BEGIN Dataset records

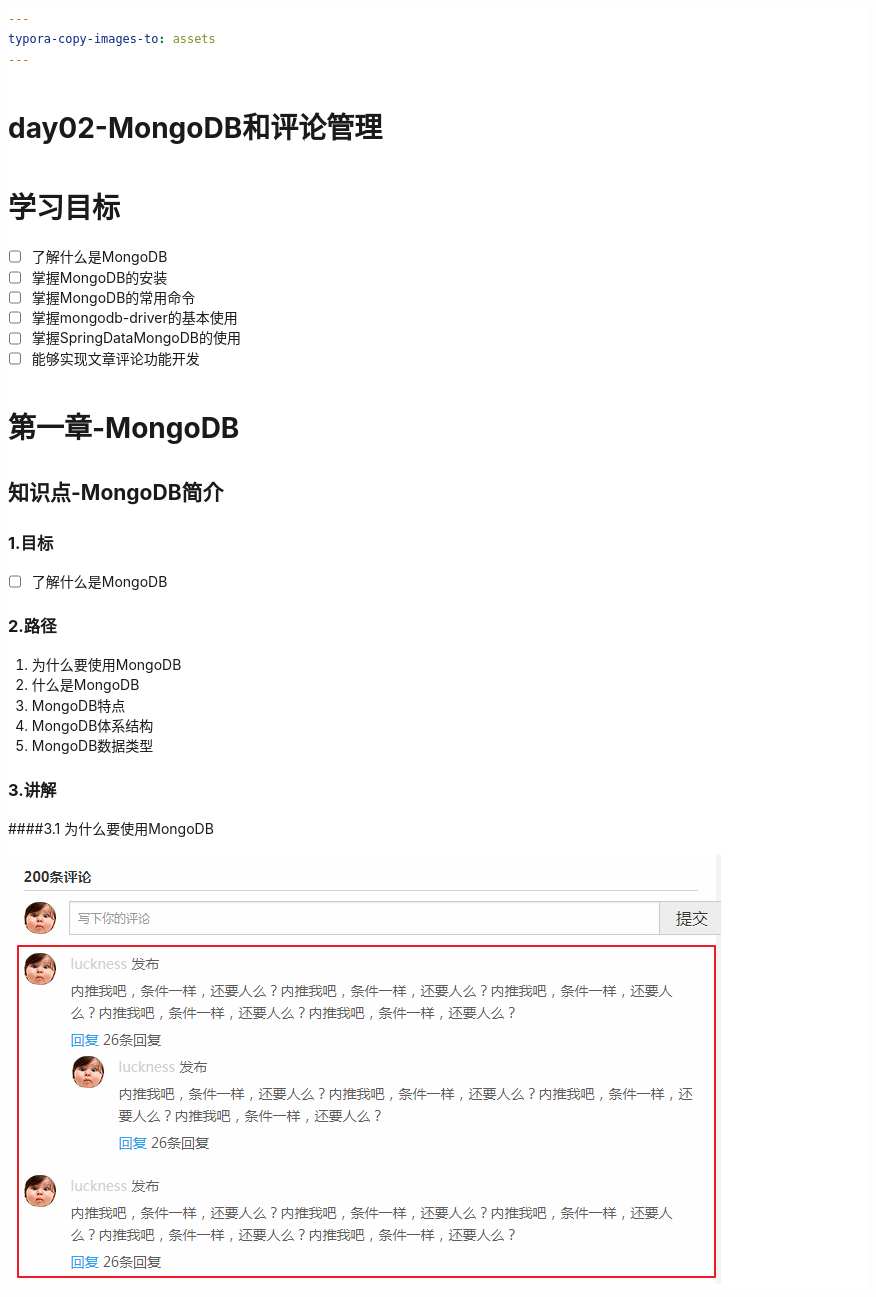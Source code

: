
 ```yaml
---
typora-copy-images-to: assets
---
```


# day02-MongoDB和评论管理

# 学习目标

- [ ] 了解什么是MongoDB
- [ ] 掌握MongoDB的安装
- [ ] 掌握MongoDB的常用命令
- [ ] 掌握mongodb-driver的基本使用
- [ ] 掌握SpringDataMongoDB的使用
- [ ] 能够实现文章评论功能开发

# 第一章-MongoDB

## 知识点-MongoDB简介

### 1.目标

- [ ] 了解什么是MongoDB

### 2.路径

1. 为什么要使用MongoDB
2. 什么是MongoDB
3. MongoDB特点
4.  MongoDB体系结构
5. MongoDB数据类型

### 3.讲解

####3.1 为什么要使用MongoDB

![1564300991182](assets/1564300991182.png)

END Dataset records
BEGIN Dataset records

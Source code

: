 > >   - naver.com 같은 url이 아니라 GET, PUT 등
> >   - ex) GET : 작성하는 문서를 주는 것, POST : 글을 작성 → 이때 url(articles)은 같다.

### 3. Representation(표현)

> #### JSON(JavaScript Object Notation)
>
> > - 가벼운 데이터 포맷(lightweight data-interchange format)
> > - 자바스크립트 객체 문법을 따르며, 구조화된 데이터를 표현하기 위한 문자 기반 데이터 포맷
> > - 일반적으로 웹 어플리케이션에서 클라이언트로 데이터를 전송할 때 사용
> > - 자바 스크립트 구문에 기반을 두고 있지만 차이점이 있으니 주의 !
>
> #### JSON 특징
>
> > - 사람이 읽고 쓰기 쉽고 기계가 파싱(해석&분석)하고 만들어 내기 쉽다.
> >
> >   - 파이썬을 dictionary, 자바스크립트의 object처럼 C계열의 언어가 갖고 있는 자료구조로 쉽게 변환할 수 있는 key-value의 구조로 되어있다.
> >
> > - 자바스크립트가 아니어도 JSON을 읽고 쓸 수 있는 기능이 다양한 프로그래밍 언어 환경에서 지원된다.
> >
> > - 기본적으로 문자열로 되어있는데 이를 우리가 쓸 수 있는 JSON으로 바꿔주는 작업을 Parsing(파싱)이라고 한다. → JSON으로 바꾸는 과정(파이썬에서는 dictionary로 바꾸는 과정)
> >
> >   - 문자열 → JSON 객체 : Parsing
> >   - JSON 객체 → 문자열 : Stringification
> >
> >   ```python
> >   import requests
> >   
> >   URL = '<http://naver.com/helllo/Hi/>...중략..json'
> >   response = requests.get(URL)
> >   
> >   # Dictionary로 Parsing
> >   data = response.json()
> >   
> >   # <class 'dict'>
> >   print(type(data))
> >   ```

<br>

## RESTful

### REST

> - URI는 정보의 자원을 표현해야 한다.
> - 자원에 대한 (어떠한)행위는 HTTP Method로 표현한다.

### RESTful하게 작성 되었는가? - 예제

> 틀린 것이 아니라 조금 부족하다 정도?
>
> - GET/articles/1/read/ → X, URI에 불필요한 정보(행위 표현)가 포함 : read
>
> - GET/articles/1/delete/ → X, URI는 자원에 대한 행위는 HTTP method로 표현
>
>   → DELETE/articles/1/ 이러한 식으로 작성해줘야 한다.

END Dataset records

Only the lines above from the one with "언어 환경에서 지원된다." up to and including the one with "자원을 표현해야 한다." should be repeated, exactly as written.

— Your solution —
> > - 자바스크립트가 아니어도 JSON을 읽고 쓸 수 있는 기능이 다양한 프로그래밍 언어 환경에서 지원된다.
> >
> > - 기본적으로 문자열로 되어있는데 이를 우리가 쓸 수 있는 JSON으로 바꿔주는 작업을 Parsing(파싱)이라고 한다. → JSON으로 바꾸는 과정(파이썬에서는 dictionary로 바꾸는 과정)
> >
> >   - 문자열 → JSON 객체 : Parsing
> >   - JSON 객체 → 문자열 : Stringification
> >
> >   ```python
> >   import requests
> >   
> >   URL = '<http://naver.com/helllo/Hi/>...중략..json'
> >   response = requests.get(URL)
> >   
> >   # Dictionary로 Parsing
> >   data = response.json()
> >   
> >   # <class 'dict'>
> >   print(type(data))
> >   ```

<br>

## RESTful

### REST

> - URI는 정보의 자원을 표현해야 한다.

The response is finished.